DATA EXCERPTS:
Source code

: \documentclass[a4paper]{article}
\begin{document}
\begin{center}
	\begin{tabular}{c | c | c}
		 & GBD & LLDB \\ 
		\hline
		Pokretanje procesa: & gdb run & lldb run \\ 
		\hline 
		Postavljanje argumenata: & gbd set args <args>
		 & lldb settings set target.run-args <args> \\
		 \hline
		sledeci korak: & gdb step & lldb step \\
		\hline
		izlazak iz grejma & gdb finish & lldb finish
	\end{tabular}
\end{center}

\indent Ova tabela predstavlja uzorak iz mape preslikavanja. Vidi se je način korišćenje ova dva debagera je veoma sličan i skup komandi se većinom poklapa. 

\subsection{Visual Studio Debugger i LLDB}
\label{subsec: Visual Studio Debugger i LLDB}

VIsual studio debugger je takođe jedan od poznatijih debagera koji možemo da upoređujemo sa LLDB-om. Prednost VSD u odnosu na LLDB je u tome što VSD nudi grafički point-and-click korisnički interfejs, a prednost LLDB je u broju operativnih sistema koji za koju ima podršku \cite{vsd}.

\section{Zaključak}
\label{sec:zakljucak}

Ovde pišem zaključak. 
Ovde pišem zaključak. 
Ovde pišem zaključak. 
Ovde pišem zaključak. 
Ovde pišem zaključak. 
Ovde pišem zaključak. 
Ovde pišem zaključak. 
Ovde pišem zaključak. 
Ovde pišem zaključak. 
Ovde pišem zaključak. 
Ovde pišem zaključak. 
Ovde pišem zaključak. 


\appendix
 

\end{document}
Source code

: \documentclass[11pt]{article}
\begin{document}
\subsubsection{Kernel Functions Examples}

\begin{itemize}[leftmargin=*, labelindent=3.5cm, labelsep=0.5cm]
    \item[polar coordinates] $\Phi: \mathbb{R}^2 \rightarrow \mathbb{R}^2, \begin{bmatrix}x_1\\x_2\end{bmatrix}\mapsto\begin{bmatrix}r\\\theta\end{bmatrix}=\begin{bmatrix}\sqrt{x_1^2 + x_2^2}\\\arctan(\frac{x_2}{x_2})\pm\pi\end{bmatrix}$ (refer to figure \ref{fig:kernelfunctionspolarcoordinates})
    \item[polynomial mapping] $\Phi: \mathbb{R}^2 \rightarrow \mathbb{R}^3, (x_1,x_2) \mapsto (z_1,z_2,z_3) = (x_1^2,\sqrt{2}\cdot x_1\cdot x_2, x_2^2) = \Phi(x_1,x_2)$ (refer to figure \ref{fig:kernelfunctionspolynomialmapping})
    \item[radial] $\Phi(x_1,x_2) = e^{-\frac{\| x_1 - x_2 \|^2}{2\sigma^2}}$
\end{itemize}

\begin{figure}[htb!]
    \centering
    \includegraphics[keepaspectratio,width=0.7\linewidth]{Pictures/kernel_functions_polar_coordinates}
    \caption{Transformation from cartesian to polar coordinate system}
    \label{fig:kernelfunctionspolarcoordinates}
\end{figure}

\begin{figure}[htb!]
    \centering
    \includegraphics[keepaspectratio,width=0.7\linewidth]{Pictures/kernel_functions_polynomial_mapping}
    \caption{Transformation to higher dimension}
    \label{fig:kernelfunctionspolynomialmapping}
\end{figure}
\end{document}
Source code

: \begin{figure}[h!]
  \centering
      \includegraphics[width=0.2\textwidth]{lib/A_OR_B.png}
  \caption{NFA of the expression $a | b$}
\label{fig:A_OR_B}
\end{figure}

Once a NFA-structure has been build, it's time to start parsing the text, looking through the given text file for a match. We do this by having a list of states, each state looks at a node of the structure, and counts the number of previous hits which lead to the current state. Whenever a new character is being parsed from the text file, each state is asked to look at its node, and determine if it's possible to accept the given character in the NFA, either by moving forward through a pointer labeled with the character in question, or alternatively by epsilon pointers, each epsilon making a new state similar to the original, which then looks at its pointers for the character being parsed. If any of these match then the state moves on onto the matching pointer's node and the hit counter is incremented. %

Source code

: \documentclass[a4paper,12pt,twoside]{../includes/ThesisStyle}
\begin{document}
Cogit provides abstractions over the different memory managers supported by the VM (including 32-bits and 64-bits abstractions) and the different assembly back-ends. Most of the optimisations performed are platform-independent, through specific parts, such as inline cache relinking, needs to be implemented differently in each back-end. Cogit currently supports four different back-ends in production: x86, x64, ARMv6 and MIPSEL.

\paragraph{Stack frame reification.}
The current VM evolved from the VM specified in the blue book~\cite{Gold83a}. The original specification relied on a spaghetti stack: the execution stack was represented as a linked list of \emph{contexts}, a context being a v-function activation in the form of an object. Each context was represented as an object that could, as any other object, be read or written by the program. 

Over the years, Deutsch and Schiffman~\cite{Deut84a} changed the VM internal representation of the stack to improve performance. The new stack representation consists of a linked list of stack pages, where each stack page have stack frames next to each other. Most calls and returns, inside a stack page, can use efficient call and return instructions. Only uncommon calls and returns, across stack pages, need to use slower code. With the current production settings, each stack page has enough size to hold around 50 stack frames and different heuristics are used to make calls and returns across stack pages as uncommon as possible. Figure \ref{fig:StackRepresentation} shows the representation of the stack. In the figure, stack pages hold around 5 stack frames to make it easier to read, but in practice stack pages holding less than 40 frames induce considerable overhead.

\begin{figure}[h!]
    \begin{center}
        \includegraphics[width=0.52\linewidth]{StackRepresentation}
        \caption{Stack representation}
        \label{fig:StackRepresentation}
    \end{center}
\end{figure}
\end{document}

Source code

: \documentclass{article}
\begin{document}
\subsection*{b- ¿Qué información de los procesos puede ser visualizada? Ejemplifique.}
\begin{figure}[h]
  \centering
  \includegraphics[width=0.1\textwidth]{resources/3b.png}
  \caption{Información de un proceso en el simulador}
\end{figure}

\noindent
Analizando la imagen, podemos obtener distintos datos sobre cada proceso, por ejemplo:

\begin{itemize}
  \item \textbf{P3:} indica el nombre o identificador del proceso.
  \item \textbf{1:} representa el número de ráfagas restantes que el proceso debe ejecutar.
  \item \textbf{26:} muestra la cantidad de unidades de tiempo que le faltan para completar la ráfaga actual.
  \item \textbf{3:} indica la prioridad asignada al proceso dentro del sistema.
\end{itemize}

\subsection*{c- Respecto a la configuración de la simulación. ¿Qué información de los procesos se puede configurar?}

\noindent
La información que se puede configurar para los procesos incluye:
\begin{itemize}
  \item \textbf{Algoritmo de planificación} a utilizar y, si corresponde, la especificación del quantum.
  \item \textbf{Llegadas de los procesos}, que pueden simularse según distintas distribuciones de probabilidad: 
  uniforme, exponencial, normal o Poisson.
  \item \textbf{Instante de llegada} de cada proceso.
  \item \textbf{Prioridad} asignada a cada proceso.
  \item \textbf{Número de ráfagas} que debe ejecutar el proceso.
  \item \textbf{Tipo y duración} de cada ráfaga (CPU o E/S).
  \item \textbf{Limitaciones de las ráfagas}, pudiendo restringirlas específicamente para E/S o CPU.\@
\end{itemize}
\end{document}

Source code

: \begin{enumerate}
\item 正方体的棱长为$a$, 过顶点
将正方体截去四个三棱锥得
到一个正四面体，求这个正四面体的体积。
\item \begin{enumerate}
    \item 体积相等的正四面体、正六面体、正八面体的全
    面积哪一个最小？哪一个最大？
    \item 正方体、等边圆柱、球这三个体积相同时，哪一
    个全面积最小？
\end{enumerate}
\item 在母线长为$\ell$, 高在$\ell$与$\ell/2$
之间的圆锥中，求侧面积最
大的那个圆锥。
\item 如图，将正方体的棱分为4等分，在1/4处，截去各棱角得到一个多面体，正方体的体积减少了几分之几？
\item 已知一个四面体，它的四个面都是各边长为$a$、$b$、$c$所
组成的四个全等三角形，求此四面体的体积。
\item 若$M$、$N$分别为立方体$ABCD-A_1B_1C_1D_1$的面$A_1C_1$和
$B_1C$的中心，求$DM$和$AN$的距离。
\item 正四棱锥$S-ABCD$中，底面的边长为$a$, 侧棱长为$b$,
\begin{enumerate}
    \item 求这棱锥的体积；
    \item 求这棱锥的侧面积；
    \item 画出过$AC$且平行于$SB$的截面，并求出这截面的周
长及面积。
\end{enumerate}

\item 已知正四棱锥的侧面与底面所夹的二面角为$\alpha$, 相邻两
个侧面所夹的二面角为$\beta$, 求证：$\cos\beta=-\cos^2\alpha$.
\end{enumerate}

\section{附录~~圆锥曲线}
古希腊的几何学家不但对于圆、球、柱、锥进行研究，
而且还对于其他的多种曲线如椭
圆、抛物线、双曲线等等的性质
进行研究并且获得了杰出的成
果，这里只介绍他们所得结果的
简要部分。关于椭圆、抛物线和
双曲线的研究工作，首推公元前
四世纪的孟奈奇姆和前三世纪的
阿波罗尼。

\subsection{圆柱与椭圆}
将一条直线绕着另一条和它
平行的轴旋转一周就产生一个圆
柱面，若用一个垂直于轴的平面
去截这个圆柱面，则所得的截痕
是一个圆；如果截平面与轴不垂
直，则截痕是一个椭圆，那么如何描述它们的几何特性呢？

DESCRIPTION OF THE TASK:
If a line in the records includes the string "frac", copy it.

SOLUTION TO THIS PROBLEM:
    \item[polar coordinates] $\Phi: \mathbb{R}^2 \rightarrow \mathbb{R}^2, \begin{bmatrix}x_1\\x_2\end{bmatrix}\mapsto\begin{bmatrix}r\\\theta\end{bmatrix}=\begin{bmatrix}\sqrt{x_1^2 + x_2^2}\\\arctan(\frac{x_2}{x_2})\pm\pi\end{bmatrix}$ (refer to figure \ref{fig:kernelfunctionspolarcoordinates})
    \item[radial] $\Phi(x_1,x_2) = e^{-\frac{\| x_1 - x_2 \|^2}{2\sigma^2}}$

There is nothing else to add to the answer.